FAIRFIELD — The waters surrounding what seems to be an inevitable special election in town got murkier this week.

According to Town Attorney Stanton Lesser, the town charter doesn’t require the Board of Selectmen to take the town attorney’s advice, but rejecting it based on outside legal advice is a violation of the charter.

Lesser provided the Board of Selectmen with answers to 11 questions submitted by Republican Selectmen Chris Tymniak and Edward Bateson, but any discussion of those responses was delayed Wednesday until the next board meeting.

The questions arose from Lesser’s opinion that state statutes require the selectmen to set a date for a special election for a seat on the Board of Selectmen. Tynmiak and Bateson contend that under the town charter, no special election is needed, and have based their opinion, and subsequent refusal to set a special election date on advice from James Baldwin, a lawyer with the Republican Town Committee.

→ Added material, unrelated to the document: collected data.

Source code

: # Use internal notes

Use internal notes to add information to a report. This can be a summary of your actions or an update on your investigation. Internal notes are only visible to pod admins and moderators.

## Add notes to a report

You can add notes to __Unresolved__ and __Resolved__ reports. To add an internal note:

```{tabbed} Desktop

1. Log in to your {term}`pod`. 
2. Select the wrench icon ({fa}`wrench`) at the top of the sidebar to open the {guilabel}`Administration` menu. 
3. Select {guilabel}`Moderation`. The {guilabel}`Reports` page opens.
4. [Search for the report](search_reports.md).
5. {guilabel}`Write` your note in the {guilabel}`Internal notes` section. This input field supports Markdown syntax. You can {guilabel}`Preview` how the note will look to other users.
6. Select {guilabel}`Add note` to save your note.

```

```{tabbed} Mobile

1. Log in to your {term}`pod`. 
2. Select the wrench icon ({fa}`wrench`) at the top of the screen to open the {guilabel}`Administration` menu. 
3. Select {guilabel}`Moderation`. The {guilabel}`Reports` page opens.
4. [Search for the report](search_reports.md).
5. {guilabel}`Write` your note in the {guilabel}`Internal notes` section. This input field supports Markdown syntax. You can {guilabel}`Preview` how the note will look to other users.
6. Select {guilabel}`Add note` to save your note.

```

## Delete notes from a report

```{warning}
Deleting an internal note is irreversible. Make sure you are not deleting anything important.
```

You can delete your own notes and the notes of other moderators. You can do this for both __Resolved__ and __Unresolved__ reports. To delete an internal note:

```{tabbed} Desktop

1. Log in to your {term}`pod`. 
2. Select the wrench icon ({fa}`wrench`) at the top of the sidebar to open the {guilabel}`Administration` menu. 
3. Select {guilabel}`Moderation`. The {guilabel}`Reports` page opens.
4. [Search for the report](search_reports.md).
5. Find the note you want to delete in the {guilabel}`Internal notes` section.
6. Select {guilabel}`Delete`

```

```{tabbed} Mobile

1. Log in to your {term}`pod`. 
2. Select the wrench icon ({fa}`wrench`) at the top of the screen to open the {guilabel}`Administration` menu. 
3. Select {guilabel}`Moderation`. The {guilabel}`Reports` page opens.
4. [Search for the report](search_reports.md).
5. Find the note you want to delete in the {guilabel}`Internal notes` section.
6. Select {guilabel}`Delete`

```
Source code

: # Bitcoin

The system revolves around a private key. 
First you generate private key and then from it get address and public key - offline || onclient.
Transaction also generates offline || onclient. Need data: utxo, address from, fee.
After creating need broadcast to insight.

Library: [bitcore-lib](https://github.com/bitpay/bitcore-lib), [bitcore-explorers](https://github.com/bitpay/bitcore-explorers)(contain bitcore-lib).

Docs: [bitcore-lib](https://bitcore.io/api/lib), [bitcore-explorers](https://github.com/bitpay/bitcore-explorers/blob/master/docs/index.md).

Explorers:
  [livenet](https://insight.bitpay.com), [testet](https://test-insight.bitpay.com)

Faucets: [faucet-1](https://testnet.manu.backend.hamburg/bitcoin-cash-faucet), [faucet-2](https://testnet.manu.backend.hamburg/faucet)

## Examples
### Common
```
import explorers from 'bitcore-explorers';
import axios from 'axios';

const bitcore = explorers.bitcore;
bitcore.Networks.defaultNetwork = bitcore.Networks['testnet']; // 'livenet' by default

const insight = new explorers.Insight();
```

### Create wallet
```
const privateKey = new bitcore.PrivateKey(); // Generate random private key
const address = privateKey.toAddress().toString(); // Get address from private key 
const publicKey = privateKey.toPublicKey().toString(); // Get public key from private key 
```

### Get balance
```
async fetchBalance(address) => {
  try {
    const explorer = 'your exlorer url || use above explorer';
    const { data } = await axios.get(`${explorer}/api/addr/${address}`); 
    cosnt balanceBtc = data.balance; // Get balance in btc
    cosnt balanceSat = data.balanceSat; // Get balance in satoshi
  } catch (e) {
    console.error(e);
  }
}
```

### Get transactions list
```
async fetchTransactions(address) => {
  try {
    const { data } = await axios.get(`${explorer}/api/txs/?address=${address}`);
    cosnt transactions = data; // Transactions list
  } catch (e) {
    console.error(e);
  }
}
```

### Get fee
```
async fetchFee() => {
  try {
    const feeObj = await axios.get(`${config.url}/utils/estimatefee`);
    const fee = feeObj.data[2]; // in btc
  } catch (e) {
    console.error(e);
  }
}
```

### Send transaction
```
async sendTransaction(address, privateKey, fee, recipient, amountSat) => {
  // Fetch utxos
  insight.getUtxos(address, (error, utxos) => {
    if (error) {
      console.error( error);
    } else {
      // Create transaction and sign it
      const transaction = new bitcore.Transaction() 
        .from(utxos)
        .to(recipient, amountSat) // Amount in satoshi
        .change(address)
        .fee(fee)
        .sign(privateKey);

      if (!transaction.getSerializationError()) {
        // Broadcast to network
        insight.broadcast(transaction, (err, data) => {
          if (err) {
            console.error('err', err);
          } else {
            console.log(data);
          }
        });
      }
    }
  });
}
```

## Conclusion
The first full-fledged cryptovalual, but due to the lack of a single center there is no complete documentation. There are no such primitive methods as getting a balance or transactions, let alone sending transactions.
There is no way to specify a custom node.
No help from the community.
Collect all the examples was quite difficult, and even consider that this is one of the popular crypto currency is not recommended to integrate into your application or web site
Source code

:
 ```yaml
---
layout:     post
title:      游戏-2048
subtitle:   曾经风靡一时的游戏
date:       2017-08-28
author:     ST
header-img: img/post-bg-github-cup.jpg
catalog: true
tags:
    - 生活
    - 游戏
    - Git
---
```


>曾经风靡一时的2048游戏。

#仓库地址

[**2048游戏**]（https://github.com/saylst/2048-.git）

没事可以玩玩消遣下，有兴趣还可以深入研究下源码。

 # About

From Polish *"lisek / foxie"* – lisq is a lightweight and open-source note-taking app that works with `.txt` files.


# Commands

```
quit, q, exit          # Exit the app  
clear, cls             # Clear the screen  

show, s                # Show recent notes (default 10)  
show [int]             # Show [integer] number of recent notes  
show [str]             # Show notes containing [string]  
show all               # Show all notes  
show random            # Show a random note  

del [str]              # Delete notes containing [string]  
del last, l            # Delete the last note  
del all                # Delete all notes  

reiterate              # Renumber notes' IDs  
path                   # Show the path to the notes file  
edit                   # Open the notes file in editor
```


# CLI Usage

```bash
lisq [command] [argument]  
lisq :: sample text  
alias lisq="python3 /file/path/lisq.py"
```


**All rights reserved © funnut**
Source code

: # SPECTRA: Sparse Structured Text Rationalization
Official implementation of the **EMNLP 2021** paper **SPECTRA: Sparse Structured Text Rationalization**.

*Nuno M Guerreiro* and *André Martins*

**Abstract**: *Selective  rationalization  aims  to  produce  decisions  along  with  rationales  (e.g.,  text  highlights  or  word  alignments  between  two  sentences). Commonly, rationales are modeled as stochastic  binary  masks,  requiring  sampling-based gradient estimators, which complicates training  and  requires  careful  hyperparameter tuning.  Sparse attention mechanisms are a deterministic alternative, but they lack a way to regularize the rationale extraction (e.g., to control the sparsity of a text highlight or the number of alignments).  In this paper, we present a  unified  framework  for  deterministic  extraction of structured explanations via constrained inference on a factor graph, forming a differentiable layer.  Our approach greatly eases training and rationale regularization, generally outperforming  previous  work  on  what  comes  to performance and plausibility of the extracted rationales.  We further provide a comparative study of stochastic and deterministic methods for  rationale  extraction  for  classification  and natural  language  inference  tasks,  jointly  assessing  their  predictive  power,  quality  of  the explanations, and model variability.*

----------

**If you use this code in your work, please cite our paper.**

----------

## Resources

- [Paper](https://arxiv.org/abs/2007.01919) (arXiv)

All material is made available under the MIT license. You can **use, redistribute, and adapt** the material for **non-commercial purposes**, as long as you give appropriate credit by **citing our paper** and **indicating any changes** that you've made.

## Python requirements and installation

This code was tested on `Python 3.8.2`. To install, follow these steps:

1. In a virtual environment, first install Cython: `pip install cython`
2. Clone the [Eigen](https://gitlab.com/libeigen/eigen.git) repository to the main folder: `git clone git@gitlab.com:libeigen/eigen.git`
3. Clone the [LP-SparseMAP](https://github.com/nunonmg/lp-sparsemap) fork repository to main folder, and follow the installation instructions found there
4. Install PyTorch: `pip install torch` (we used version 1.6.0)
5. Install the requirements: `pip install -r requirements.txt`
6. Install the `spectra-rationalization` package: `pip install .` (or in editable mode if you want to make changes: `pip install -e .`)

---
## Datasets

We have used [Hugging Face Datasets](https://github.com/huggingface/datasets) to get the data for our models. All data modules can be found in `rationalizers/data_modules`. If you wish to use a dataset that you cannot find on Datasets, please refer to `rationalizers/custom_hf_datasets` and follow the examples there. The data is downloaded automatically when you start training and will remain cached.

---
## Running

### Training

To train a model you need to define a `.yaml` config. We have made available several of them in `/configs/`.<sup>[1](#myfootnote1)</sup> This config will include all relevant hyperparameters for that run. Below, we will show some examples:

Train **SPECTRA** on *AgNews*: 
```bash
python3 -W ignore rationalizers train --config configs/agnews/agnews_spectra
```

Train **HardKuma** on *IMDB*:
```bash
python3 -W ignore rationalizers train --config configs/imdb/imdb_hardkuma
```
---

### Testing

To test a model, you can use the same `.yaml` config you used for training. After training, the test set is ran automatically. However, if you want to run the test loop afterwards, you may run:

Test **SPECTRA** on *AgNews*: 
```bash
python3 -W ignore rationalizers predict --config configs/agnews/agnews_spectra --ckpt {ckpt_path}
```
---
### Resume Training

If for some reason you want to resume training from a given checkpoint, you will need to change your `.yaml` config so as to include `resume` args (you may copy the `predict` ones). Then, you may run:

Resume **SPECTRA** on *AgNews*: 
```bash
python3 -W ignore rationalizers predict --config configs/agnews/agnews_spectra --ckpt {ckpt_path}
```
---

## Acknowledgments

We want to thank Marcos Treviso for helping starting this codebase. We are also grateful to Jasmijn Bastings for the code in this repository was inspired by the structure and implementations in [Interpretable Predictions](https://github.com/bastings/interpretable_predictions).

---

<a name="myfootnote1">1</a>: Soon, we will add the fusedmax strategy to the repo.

Republican Selectman Laurie McArdle resigned her seat in December, one year into a four-year term. Tymniak and First Selectman Mike Tetreau voted to appoint Bateson, following the process outlined in the town charter. But Democrats, citing state statutes, collected the necessary petition signatures to force a special election.

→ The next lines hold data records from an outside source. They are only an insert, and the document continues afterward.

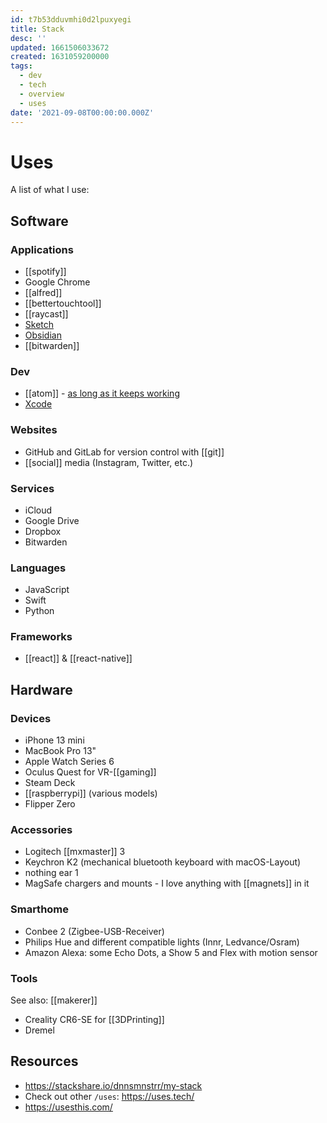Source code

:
 ```yaml
---
id: t7b53dduvmhi0d2lpuxyegi
title: Stack
desc: ''
updated: 1661506033672
created: 1631059200000
tags:
  - dev
  - tech
  - overview
  - uses
date: '2021-09-08T00:00:00.000Z'
---
```


# Uses

A list of what I use:

## Software
### Applications
- [[spotify]]
- Google Chrome
- [[alfred]]
- [[bettertouchtool]]
- [[raycast]]
- [Sketch](https://www.sketch.com/)
- [Obsidian](https://obsidian.md/)
- [[bitwarden]]

### Dev
- [[atom]] - [as long as it keeps working](https://github.blog/2022-06-08-sunsetting-atom/)
- [Xcode](https://developer.apple.com/xcode/)

### Websites
- GitHub and GitLab for version control with [[git]]
- [[social]] media (Instagram, Twitter, etc.)

### Services
- iCloud
- Google Drive
- Dropbox
- Bitwarden

### Languages
- JavaScript
- Swift
- Python

### Frameworks
- [[react]] & [[react-native]]


## Hardware

### Devices
- iPhone 13 mini
- MacBook Pro 13"
- Apple Watch Series 6
- Oculus Quest for VR-[[gaming]]
- Steam Deck
- [[raspberrypi]] (various models)
- Flipper Zero

### Accessories
- Logitech [[mxmaster]] 3
- Keychron K2 (mechanical bluetooth keyboard with macOS-Layout)
- nothing ear 1
- MagSafe chargers and mounts - I love anything with [[magnets]] in it

### Smarthome
- Conbee 2 (Zigbee-USB-Receiver)
- Philips Hue and different compatible lights (Innr, Ledvance/Osram)
- Amazon Alexa: some Echo Dots, a Show 5 and Flex with motion sensor


### Tools
See also: [[makerer]]
- Creality CR6-SE for [[3DPrinting]]
- Dremel

## Resources
- https://stackshare.io/dnnsmnstrr/my-stack
- Check out other `/uses`: https://uses.tech/
- https://usesthis.com/

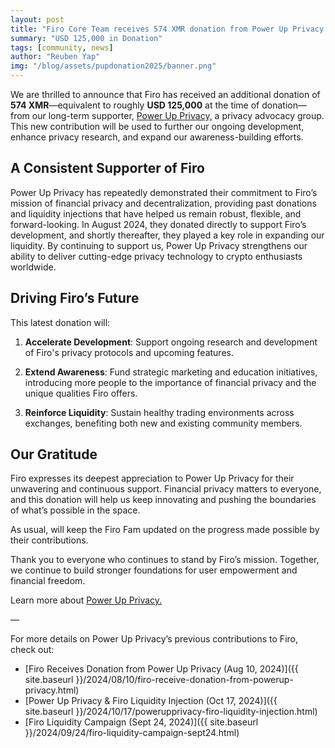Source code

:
 ```yaml
---
layout: post
title: "Firo Core Team receives 574 XMR donation from Power Up Privacy "
summary: "USD 125,000 in Donation"
tags: [community, news]
author: "Reuben Yap"
img: "/blog/assets/pupdonation2025/banner.png"
---
```

We are thrilled to announce that Firo has received an additional donation of **574 XMR**—equivalent to roughly **USD 125,000** at the time of donation—from our long-term supporter, [Power Up Privacy,](https://powerupprivacy.com/) a privacy advocacy group. This new contribution will be used to further our ongoing development, enhance privacy research, and expand our awareness-building efforts.

## A Consistent Supporter of Firo

Power Up Privacy has repeatedly demonstrated their commitment to Firo’s mission of financial privacy and decentralization, providing past donations and liquidity injections that have helped us remain robust, flexible, and forward-looking. In August 2024, they donated directly to support Firo’s development, and shortly thereafter, they played a key role in expanding our liquidity. By continuing to support us, Power Up Privacy strengthens our ability to deliver cutting-edge privacy technology to crypto enthusiasts worldwide.

## Driving Firo’s Future

This latest donation will:

1) **Accelerate Development**: Support ongoing research and development of Firo's privacy protocols and upcoming features.

2) **Extend Awareness**: Fund strategic marketing and education initiatives, introducing more people to the importance of financial privacy and the unique qualities Firo offers.

3) **Reinforce Liquidity**: Sustain healthy trading environments across exchanges, benefiting both new and existing community members.

## Our Gratitude

Firo expresses its deepest appreciation to Power Up Privacy for their unwavering and continuous support. Financial privacy matters to everyone, and this donation will help us keep innovating and pushing the boundaries of what’s possible in the space.

As usual, will keep the Firo Fam updated on the progress made possible by their contributions.

Thank you to everyone who continues to stand by Firo’s mission. Together, we continue to build stronger foundations for user empowerment and financial freedom.

Learn more about [Power Up Privacy.](https://powerupprivacy.com/)

—

For more details on Power Up Privacy’s previous contributions to Firo, check out:

* [Firo Receives Donation from Power Up Privacy (Aug 10, 2024)]({{ site.baseurl }}/2024/08/10/firo-receive-donation-from-powerup-privacy.html)
* [Power Up Privacy & Firo Liquidity Injection (Oct 17, 2024)]({{ site.baseurl }}/2024/10/17/powerupprivacy-firo-liquidity-injection.html)
* [Firo Liquidity Campaign (Sept 24, 2024)]({{ site.baseurl }}/2024/09/24/firo-liquidity-campaign-sept24.html)
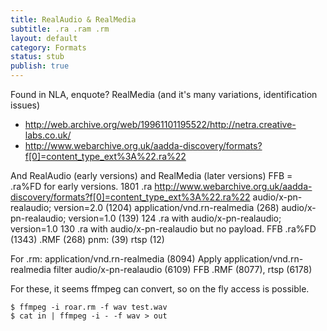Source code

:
 ```yaml
---
title: RealAudio & RealMedia
subtitle: .ra .ram .rm
layout: default
category: Formats
status: stub
publish: true
---
```


Found in NLA, enquote?
RealMedia (and it's many variations, identification issues)

* http://web.archive.org/web/19961101195522/http://netra.creative-labs.co.uk/
* http://www.webarchive.org.uk/aadda-discovery/formats?f[0]=content_type_ext%3A%22.ra%22

And RealAudio (early versions) and RealMedia (later versions)
FFB = .ra%FD for early versions.
1801 .ra http://www.webarchive.org.uk/aadda-discovery/formats?f[0]=content_type_ext%3A%22.ra%22
audio/x-pn-realaudio; version=2.0 (1204)
application/vnd.rn-realmedia (268)
audio/x-pn-realaudio; version=1.0 (139)
124 .ra with audio/x-pn-realaudio; version=1.0
130 .ra with audio/x-pn-realaudio but no payload.
FFB .ra%FD (1343) .RMF (268) pnm: (39) rtsp (12)

For .rm: 
application/vnd.rn-realmedia (8094) Apply application/vnd.rn-realmedia filter
audio/x-pn-realaudio (6109)
FFB .RMF (8077), rtsp (6178)


For these, it seems ffmpeg can convert, so on the fly access is possible.

    $ ffmpeg -i roar.rm -f wav test.wav
    $ cat in | ffmpeg -i - -f wav > out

“It is clear that the charter makes it the duty of the town attorney to render opinions regarding legal matters involving the town,” Lesser stated in his written response. “There is no provision in our charter which permits town officials to seek advice on legal matters involving the town from anyone other than the town attorney.”

Lesser has told the selectmen that they need to follow state statutes and set a date for the special election. Town Clerk Betsy Browne has issued a call for the special election, but the selectmen are the ones who must choose a date.

The GOP has argued that a special election can only be held if the remaining members of the Board of Selectmen failed to fill the vacancy within 30 days.

Lesser’s response is the charter only deals with filling the vacancy, and not what happens after the vacancy is filled.

“It does not refer to how long the person holds office or to the special election,” Lesser writes. “In fact, the appointment of a person to fill the vacancy is a condition precedent to the special election, triggering the fifteen day period for the filing of petitions.”